EXERCISE BRIEF.
Print exactly the first lines of the records. Stop after the line containing "## live demo", and leave every picture out.
***** LISTED RECORDS
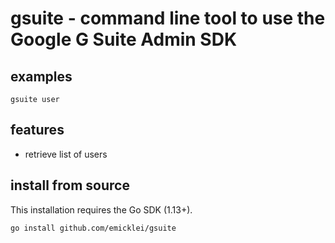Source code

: # gsuite - command line tool to use the Google G Suite Admin SDK

## examples

    gsuite user

## features

- retrieve list of users


## install from source

This installation requires the Go SDK (1.13+).

    go install github.com/emicklei/gsuite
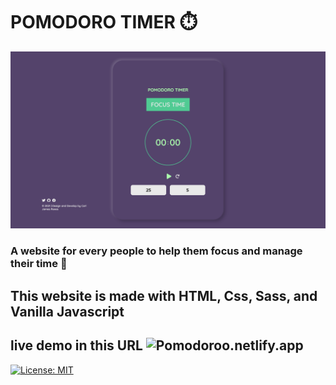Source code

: # POMODORO TIMER :stopwatch:

![Pomodoro](/preview-website.png)

### A website for every people to help them focus and manage their time :muscle:

## This website is made with HTML, Css, Sass, and Vanilla Javascript

## live demo in this URL ![Pomodoroo.netlify.app](https://pomodoroo-timer.netlify.app/)

[![License: MIT](https://img.shields.io/badge/License-MIT-yellow.svg)](https://opensource.org/licenses/MIT)
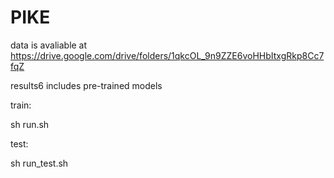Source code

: # PIKE

data is avaliable at https://drive.google.com/drive/folders/1qkcOL_9n9ZZE6voHHbItxgRkp8Cc7fqZ

results6 includes pre-trained models

train:

sh run.sh

test:

sh run_test.sh
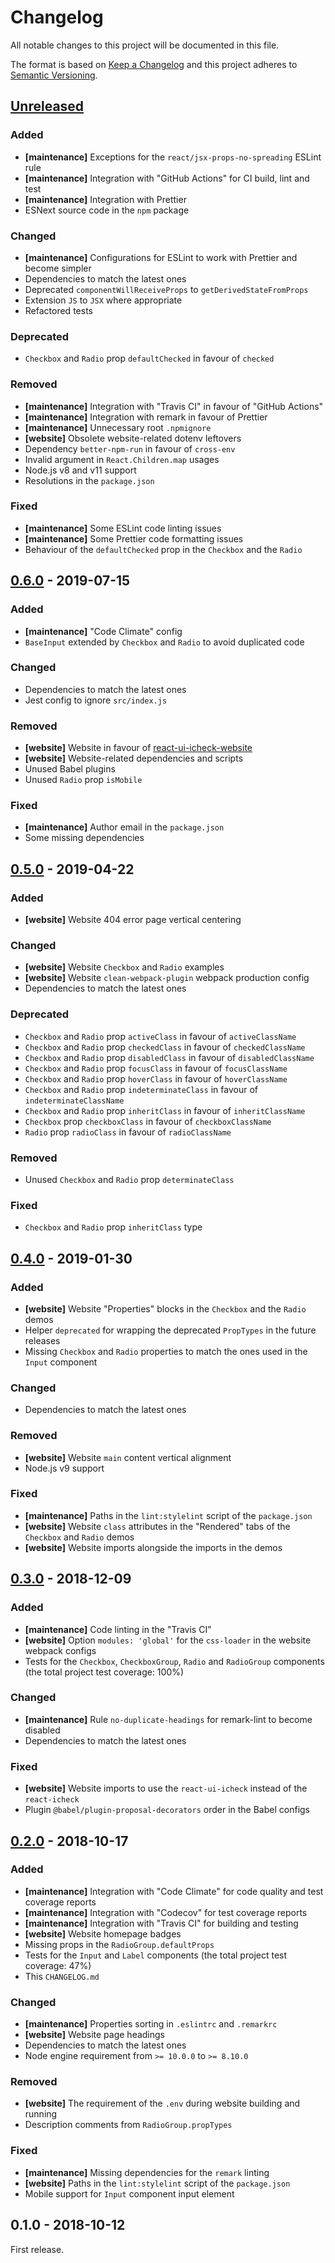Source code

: # Changelog

All notable changes to this project will be documented in this file.

The format is based on [Keep a Changelog](http://keepachangelog.com/en/1.0.0/)
and this project adheres to [Semantic Versioning](http://semver.org/spec/v2.0.0.html).

## [Unreleased][]

### Added

- **[maintenance]** Exceptions for the `react/jsx-props-no-spreading` ESLint rule
- **[maintenance]** Integration with "GitHub Actions" for CI build, lint and test
- **[maintenance]** Integration with Prettier
- ESNext source code in the `npm` package

### Changed

- **[maintenance]** Configurations for ESLint to work with Prettier and become simpler
- Dependencies to match the latest ones
- Deprecated `componentWillReceiveProps` to `getDerivedStateFromProps`
- Extension `JS` to `JSX` where appropriate
- Refactored tests

### Deprecated

- `Checkbox` and `Radio` prop `defaultChecked` in favour of `checked`

### Removed

- **[maintenance]** Integration with "Travis CI" in favour of "GitHub Actions"
- **[maintenance]** Integration with remark in favour of Prettier
- **[maintenance]** Unnecessary root `.npmignore`
- **[website]** Obsolete website-related dotenv leftovers
- Dependency `better-npm-run` in favour of `cross-env`
- Invalid argument in `React.Children.map` usages
- Node.js v8 and v11 support
- Resolutions in the `package.json`

### Fixed

- **[maintenance]** Some ESLint code linting issues
- **[maintenance]** Some Prettier code formatting issues
- Behaviour of the `defaultChecked` prop in the `Checkbox` and the `Radio`

## [0.6.0][] - 2019-07-15

### Added

- **[maintenance]** "Code Climate" config
- `BaseInput` extended by `Checkbox` and `Radio` to avoid duplicated code

### Changed

- Dependencies to match the latest ones
- Jest config to ignore `src/index.js`

### Removed

- **[website]** Website in favour of [react-ui-icheck-website](https://github.com/victorpopkov/react-ui-icheck-website)
- **[website]** Website-related dependencies and scripts
- Unused Babel plugins
- Unused `Radio` prop `isMobile`

### Fixed

- **[maintenance]** Author email in the `package.json`
- Some missing dependencies

## [0.5.0][] - 2019-04-22

### Added

- **[website]** Website 404 error page vertical centering

### Changed

- **[website]** Website `Checkbox` and `Radio` examples
- **[website]** Website `clean-webpack-plugin` webpack production config
- Dependencies to match the latest ones

### Deprecated

- `Checkbox` and `Radio` prop `activeClass` in favour of `activeClassName`
- `Checkbox` and `Radio` prop `checkedClass` in favour of `checkedClassName`
- `Checkbox` and `Radio` prop `disabledClass` in favour of `disabledClassName`
- `Checkbox` and `Radio` prop `focusClass` in favour of `focusClassName`
- `Checkbox` and `Radio` prop `hoverClass` in favour of `hoverClassName`
- `Checkbox` and `Radio` prop `indeterminateClass` in favour of `indeterminateClassName`
- `Checkbox` and `Radio` prop `inheritClass` in favour of `inheritClassName`
- `Checkbox` prop `checkboxClass` in favour of `checkboxClassName`
- `Radio` prop `radioClass` in favour of `radioClassName`

### Removed

- Unused `Checkbox` and `Radio` prop `determinateClass`

### Fixed

- `Checkbox` and `Radio` prop `inheritClass` type

## [0.4.0][] - 2019-01-30

### Added

- **[website]** Website "Properties" blocks in the `Checkbox` and the `Radio` demos
- Helper `deprecated` for wrapping the deprecated `PropTypes` in the future releases
- Missing `Checkbox` and `Radio` properties to match the ones used in the `Input` component

### Changed

- Dependencies to match the latest ones

### Removed

- **[website]** Website `main` content vertical alignment
- Node.js v9 support

### Fixed

- **[maintenance]** Paths in the `lint:stylelint` script of the `package.json`
- **[website]** Website `class` attributes in the "Rendered" tabs of the `Checkbox` and `Radio` demos
- **[website]** Website imports alongside the imports in the demos

## [0.3.0][] - 2018-12-09

### Added

- **[maintenance]** Code linting in the "Travis CI"
- **[website]** Option `modules: 'global'` for the `css-loader` in the website webpack configs
- Tests for the `Checkbox`, `CheckboxGroup`, `Radio` and `RadioGroup` components (the total project test coverage: 100%)

### Changed

- **[maintenance]** Rule `no-duplicate-headings` for remark-lint to become disabled
- Dependencies to match the latest ones

### Fixed

- **[website]** Website imports to use the `react-ui-icheck` instead of the `react-icheck`
- Plugin `@babel/plugin-proposal-decorators` order in the Babel configs

## [0.2.0][] - 2018-10-17

### Added

- **[maintenance]** Integration with "Code Climate" for code quality and test coverage reports
- **[maintenance]** Integration with "Codecov" for test coverage reports
- **[maintenance]** Integration with "Travis CI" for building and testing
- **[website]** Website homepage badges
- Missing props in the `RadioGroup.defaultProps`
- Tests for the `Input` and `Label` components (the total project test coverage: 47%)
- This `CHANGELOG.md`

### Changed

- **[maintenance]** Properties sorting in `.eslintrc` and `.remarkrc`
- **[website]** Website page headings
- Dependencies to match the latest ones
- Node engine requirement from `>= 10.0.0` to `>= 8.10.0`

### Removed

- **[website]** The requirement of the `.env` during website building and running
- Description comments from `RadioGroup.propTypes`

### Fixed

- **[maintenance]** Missing dependencies for the `remark` linting
- **[website]** Paths in the `lint:stylelint` script of the `package.json`
- Mobile support for `Input` component input element

## 0.1.0 - 2018-10-12

First release.

[unreleased]: https://github.com/victorpopkov/react-ui-icheck/compare/v0.6.0...HEAD
[0.6.0]: https://github.com/victorpopkov/react-ui-icheck/compare/v0.5.0...v0.6.0
[0.5.0]: https://github.com/victorpopkov/react-ui-icheck/compare/v0.4.0...v0.5.0
[0.4.0]: https://github.com/victorpopkov/react-ui-icheck/compare/v0.3.0...v0.4.0
[0.3.0]: https://github.com/victorpopkov/react-ui-icheck/compare/v0.2.0...v0.3.0
[0.2.0]: https://github.com/victorpopkov/react-ui-icheck/compare/v0.1.0...v0.2.0
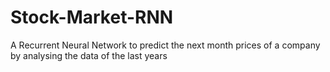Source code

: # Stock-Market-RNN
A Recurrent Neural Network to predict the next month prices of a company by analysing the data of the last years
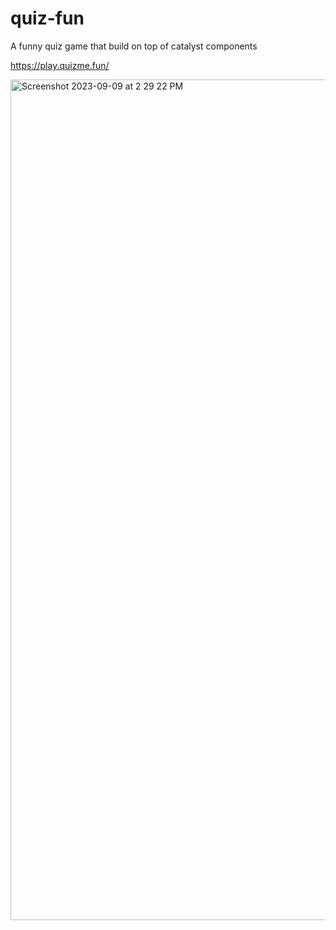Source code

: # quiz-fun
A funny quiz game that build on top of catalyst components

https://play.quizme.fun/

<img width="1345" alt="Screenshot 2023-09-09 at 2 29 22 PM" src="https://github.com/muthaiyanmani/quiz-fun/assets/56546428/75b3c552-47ff-4e61-adee-50eb1afa891b">
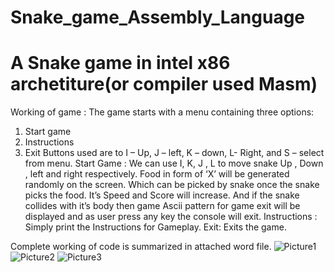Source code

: # Snake_game_Assembly_Language
# A Snake game in intel x86 archetiture(or compiler used Masm) 

Working of game :
	The game starts with a menu containing three options:
1.	Start game
2.	Instructions
3.	Exit 
Buttons used are to I – Up, J – left, K – down, L- Right, and S – select from menu.
	Start Game : 
		We can use I, K, J , L to move snake Up , Down , left and right respectively. Food in form of ‘X’ will be generated randomly on the screen. Which can be picked by snake once the snake picks the food. It’s Speed and Score will increase. And if the snake collides with it’s body then game Ascii pattern for game exit will be displayed and as user press any key the console will exit.
	Instructions :
		Simply print the Instructions for Gameplay.
	Exit: 
		Exits the game.

Complete working of code is summarized in attached word file.
![Picture1](https://user-images.githubusercontent.com/95052507/155718189-9c80d088-80cc-433a-a0ba-77d9be49a62b.png)
![Picture2](https://user-images.githubusercontent.com/95052507/155718196-d04c320d-0bed-4eea-99d9-17ca142ea5ac.png)
![Picture3](https://user-images.githubusercontent.com/95052507/155718197-d845a6d6-2626-4e28-94b6-941d77d3bbfa.png)
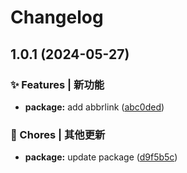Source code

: # Changelog

## 1.0.1 (2024-05-27)


### ✨ Features | 新功能

* **package:** add abbrlink ([abc0ded](https://github.com/tangerball/abbrlink/commit/abc0ded6e0bb77986e9ba2ff7814a991d288697c))


### 🧹 Chores | 其他更新

* **package:** update package ([d9f5b5c](https://github.com/tangerball/abbrlink/commit/d9f5b5cb3fa17c041abefc240c62f83e43895ea8))
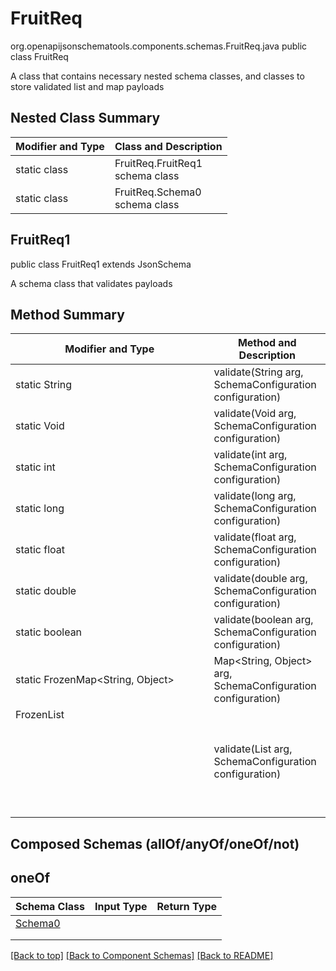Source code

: # FruitReq
org.openapijsonschematools.components.schemas.FruitReq.java
public class FruitReq

A class that contains necessary nested schema classes, and classes to store validated list and map payloads

## Nested Class Summary
| Modifier and Type | Class and Description |
| ----------------- | ---------------------- |
| static class | FruitReq.FruitReq1<br> schema class |
| static class | FruitReq.Schema0<br> schema class |

## FruitReq1
public class FruitReq1
extends JsonSchema

A schema class that validates payloads


## Method Summary
| Modifier and Type | Method and Description |
| ----------------- | ---------------------- |
| static String | validate(String arg, SchemaConfiguration configuration) |
| static Void | validate(Void arg, SchemaConfiguration configuration) |
| static int | validate(int arg, SchemaConfiguration configuration) |
| static long | validate(long arg, SchemaConfiguration configuration) |
| static float | validate(float arg, SchemaConfiguration configuration) |
| static double | validate(double arg, SchemaConfiguration configuration) |
| static boolean | validate(boolean arg, SchemaConfiguration configuration) |
| static FrozenMap<String, Object> | Map<String, Object> arg, SchemaConfiguration configuration) |
| FrozenList<Object> | validate(List<Object> arg, SchemaConfiguration configuration) |

## Composed Schemas (allOf/anyOf/oneOf/not)
## oneOf
Schema Class | Input Type | Return Type
------------ | ---------- | -----------
[Schema0](#) |  | 
 |  | 
 |  | 


[[Back to top]](#top) [[Back to Component Schemas]](../../../README.md#Component-Schemas) [[Back to README]](../../../README.md)
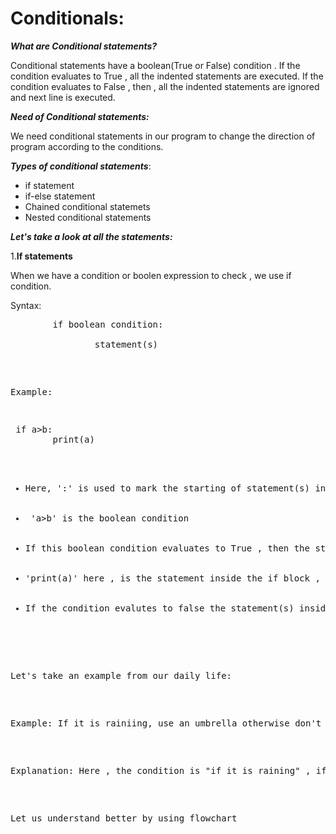 # **Conditionals:**

***What are Conditional statements?***

Conditional statements have a boolean(True or False) condition . 
If the condition evaluates to True , all the indented statements are executed.
If the condition evaluates to False , then , all the indented statements are ignored and next line is executed.

***Need of Conditional statements:***

We need conditional statements in our program to change the direction of program according to the conditions.

***Types of conditional statements***:
<ul>
<li>if statement</li>
<li>if-else statement</li>
<li>Chained conditional statemets</li>
<li>Nested conditional statements</li>
</ul>


***Let's take a look at all the statements:***

1.<b>If statements</b>

When we have a condition or boolen expression to check , we use if condition.

<p>Syntax:</p>
<p><PRE>
        if boolean condition:<br>
        &#9;statement(s)</p>
            
Example:
<PRE> if a>b:
        print(a)
      <ul>
      <li>Here, ':' is used to mark the starting of statement(s) inside if block.</li>
      <li> 'a>b' is the boolean condition</li>
      <li>If this boolean condition evaluates to True , then the statements inside the if block will be executed</li>
      <li>'print(a)' here , is the statement inside the if block , which will be executed only if the boolean condition evalutes to True</li>
      <li>If the condition evalutes to false the statement(s) inside the if block will be ignored , and rest of the statements will be executed.</li>
      </ul>
        <p>Let's take an example from our daily life:</p>
        <p>Example: If it is rainiing, use an umbrella otherwise don't use an umbrella.</p>
        <p>Explanation: Here , the condition is "if it is raining" , if this condition evaluates to true , then we use an umbrella ,otherwise, it is not raining so we don't need the umbrella.</p>
        <p>Let us understand better by using flowchart</p>
        
            
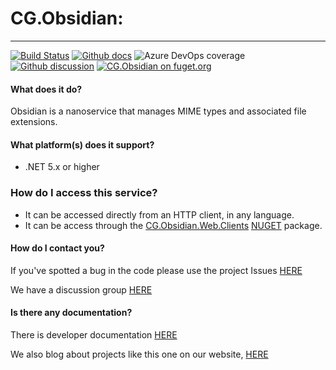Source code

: # CG.Obsidian: 
---
[![Build Status](https://dev.azure.com/codegator/CG.Obsidian/_apis/build/status/CodeGator.CG.Obsidian?branchName=main)](https://dev.azure.com/codegator/CG.Obsidian/_build/latest?definitionId=60&branchName=main)
[![Github docs](https://img.shields.io/static/v1?label=Documentation&message=online&color=blue)](https://codegator.github.io/CG.Obsidian/index.html)
![Azure DevOps coverage](https://img.shields.io/azure-devops/coverage/codegator/CG.Obsidian/60)
[![Github discussion](https://img.shields.io/badge/Discussion-online-blue)](https://github.com/CodeGator/CG.Obsidian/discussions)
[![CG.Obsidian on fuget.org](https://www.fuget.org/packages/CG.Obsidian/badge.svg)](https://www.fuget.org/packages/CG.Obsidian)

#### What does it do?
Obsidian is a nanoservice that manages MIME types and associated file extensions.

#### What platform(s) does it support?
* .NET 5.x or higher

### How do I access this service?
* It can be accessed directly from an HTTP client, in any language.
* It can be access through the [CG.Obsidian.Web.Clients](https://github.com/CodeGator/CG.Obsidian.Web.Clients) [NUGET](https://www.nuget.org/packages/CG.Obsidian.Web.Clients/) package.

#### How do I contact you?
If you've spotted a bug in the code please use the project Issues [HERE](https://github.com/CodeGator/CG.Obsidian/issues)

We have a discussion group [HERE](https://github.com/CodeGator/CG.Obsidian/discussions)

#### Is there any documentation?
There is developer documentation [HERE](https://codegator.github.io/CG.Obsidian/)

We also blog about projects like this one on our website, [HERE](http://www.codegator.com)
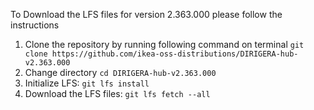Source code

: To Download the LFS files for version 2.363.000 please follow the instructions

1. Clone the repository by running following command on terminal `git clone https://github.com/ikea-oss-distributions/DIRIGERA-hub-v2.363.000`
2. Change directory `cd DIRIGERA-hub-v2.363.000`
3. Initialize LFS: `git lfs install`
4. Download the LFS files: `git lfs fetch --all`
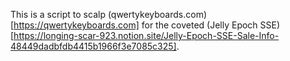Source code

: This is a script to scalp (qwertykeyboards.com)[https://qwertykeyboards.com] for the coveted (Jelly Epoch SSE)[https://longing-scar-923.notion.site/Jelly-Epoch-SSE-Sale-Info-48449dadbfdb4415b1966f3e7085c325]. 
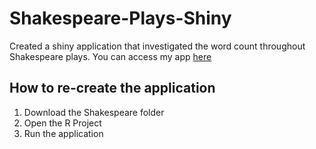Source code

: # Shakespeare-Plays-Shiny
Created a shiny application that investigated the word count throughout Shakespeare plays. 
You can access my app [here](https://jaime-cassell-uncc.shinyapps.io/Cassell_problem_set_3/)
## How to re-create the application
1. Download the Shakespeare folder
2. Open the R Project 
3. Run the application


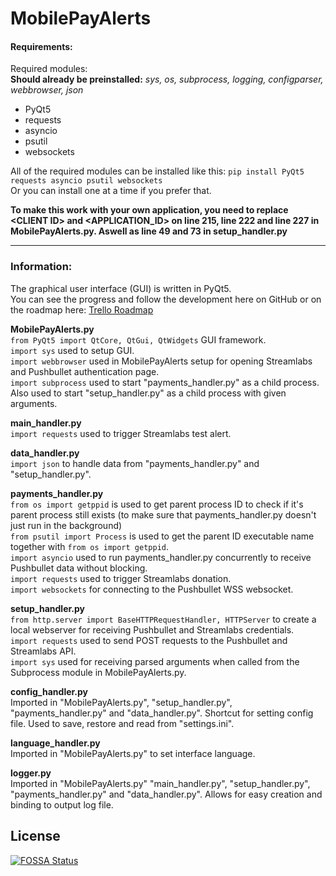 # MobilePayAlerts

#### Requirements:
Required modules:  
**Should already be preinstalled:** *sys, os, subprocess, logging, configparser, webbrowser, json*
* PyQt5
* requests
* asyncio
* psutil
* websockets

All of the required modules can be installed like this: `pip install PyQt5 requests asyncio psutil websockets`  
Or you can install one at a time if you prefer that.

**To make this work with your own application, you need to replace \<CLIENT ID\> and <APPLICATION_ID> on line 215, line 222 and line 227 in MobilePayAlerts.py. Aswell as line 49 and 73 in setup_handler.py**

----

### Information:
The graphical user interface (GUI) is written in PyQt5.   
You can see the progress and follow the development here on GitHub or on the roadmap here: [Trello Roadmap](https://trello.com/b/j8OdYQ3O)   

**MobilePayAlerts.py**  
`from PyQt5 import QtCore, QtGui, QtWidgets` GUI framework.  
`import sys` used to setup GUI.  
`import webbrowser` used in MobilePayAlerts setup for opening Streamlabs and Pushbullet authentication page.  
`import subprocess` used to start "payments_handler.py" as a child process. Also used to start "setup_handler.py" as a child process with given arguments.  

**main_handler.py**  
`import requests` used to trigger Streamlabs test alert.  

**data_handler.py**  
`import json` to handle data from "payments_handler.py" and "setup_handler.py".  

**payments_handler.py**  
`from os import getppid` is used to get parent process ID to check if it's parent process still exists (to make sure that payments_handler.py doesn't just run in the background)  
`from psutil import Process` is used to get the parent ID executable name together with `from os import getppid`.  
`import asyncio` used to run payments_handler.py concurrently to receive Pushbullet data without blocking.  
`import requests` used to trigger Streamlabs donation.  
`import websockets` for connecting to the Pushbullet WSS websocket.  

**setup_handler.py**  
`from http.server import BaseHTTPRequestHandler, HTTPServer` to create a local webserver for receiving Pushbullet and Streamlabs credentials.  
`import requests` used to send POST requests to the Pushbullet and Streamlabs API.  
`import sys` used for receiving parsed arguments when called from the Subprocess module in MobilePayAlerts.py.  

**config_handler.py**  
Imported in "MobilePayAlerts.py", "setup_handler.py", "payments_handler.py" and "data_handler.py". Shortcut for setting config file. Used to save, restore and read from "settings.ini".

**language_handler.py**  
Imported in "MobilePayAlerts.py" to set interface language.  

**logger.py**  
Imported in "MobilePayAlerts.py" "main_handler.py", "setup_handler.py", "payments_handler.py" and "data_handler.py". Allows for easy creation and binding to output log file. 


## License
[![FOSSA Status](https://app.fossa.io/api/projects/git%2Bgithub.com%2FBenTearzz%2FMobilePayAlerts.svg?type=large)](https://app.fossa.io/projects/git%2Bgithub.com%2FBenTearzz%2FMobilePayAlerts?ref=badge_large)
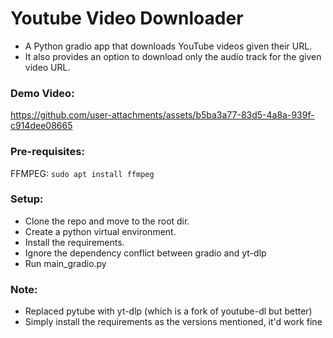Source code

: # Youtube Video Downloader
- A Python gradio app that downloads YouTube videos given their URL.
- It also provides an option to download only the audio track for the given video URL.

### Demo Video:
https://github.com/user-attachments/assets/b5ba3a77-83d5-4a8a-939f-c914dee08665

### Pre-requisites:
FFMPEG:
`sudo apt install ffmpeg`

### Setup:
- Clone the repo and move to the root dir.
- Create a python virtual environment.
- Install the requirements.
- Ignore the dependency conflict between gradio and yt-dlp
- Run main_gradio.py

### Note:
- Replaced pytube with yt-dlp (which is a fork of youtube-dl but better)
- Simply install the requirements as the versions mentioned, it'd work fine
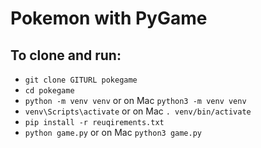# Pokemon with PyGame
## To clone and run:
- `git clone GITURL pokegame`
- `cd pokegame`
- `python -m venv venv` or on Mac `python3 -m venv venv`
- `venv\Scripts\activate` or on Mac `. venv/bin/activate`
- `pip install -r reuqirements.txt`
- `python game.py` or on Mac `python3 game.py`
**********
COMPLETED EXERCISE.
Source code

: # gsuite - command line tool to use the Google G Suite Admin SDK

## examples

    gsuite user

## features

- retrieve list of users


## install from source

This installation requires the Go SDK (1.13+).

    go install github.com/emicklei/gsuite
Source code

: # POMODORO TIMER :stopwatch:

![Pomodoro](/preview-website.png)

### A website for every people to help them focus and manage their time :muscle:

## This website is made with HTML, Css, Sass, and Vanilla Javascript

## live demo in this URL ![Pomodoroo.netlify.app](https://pomodoroo-timer.netlify.app/)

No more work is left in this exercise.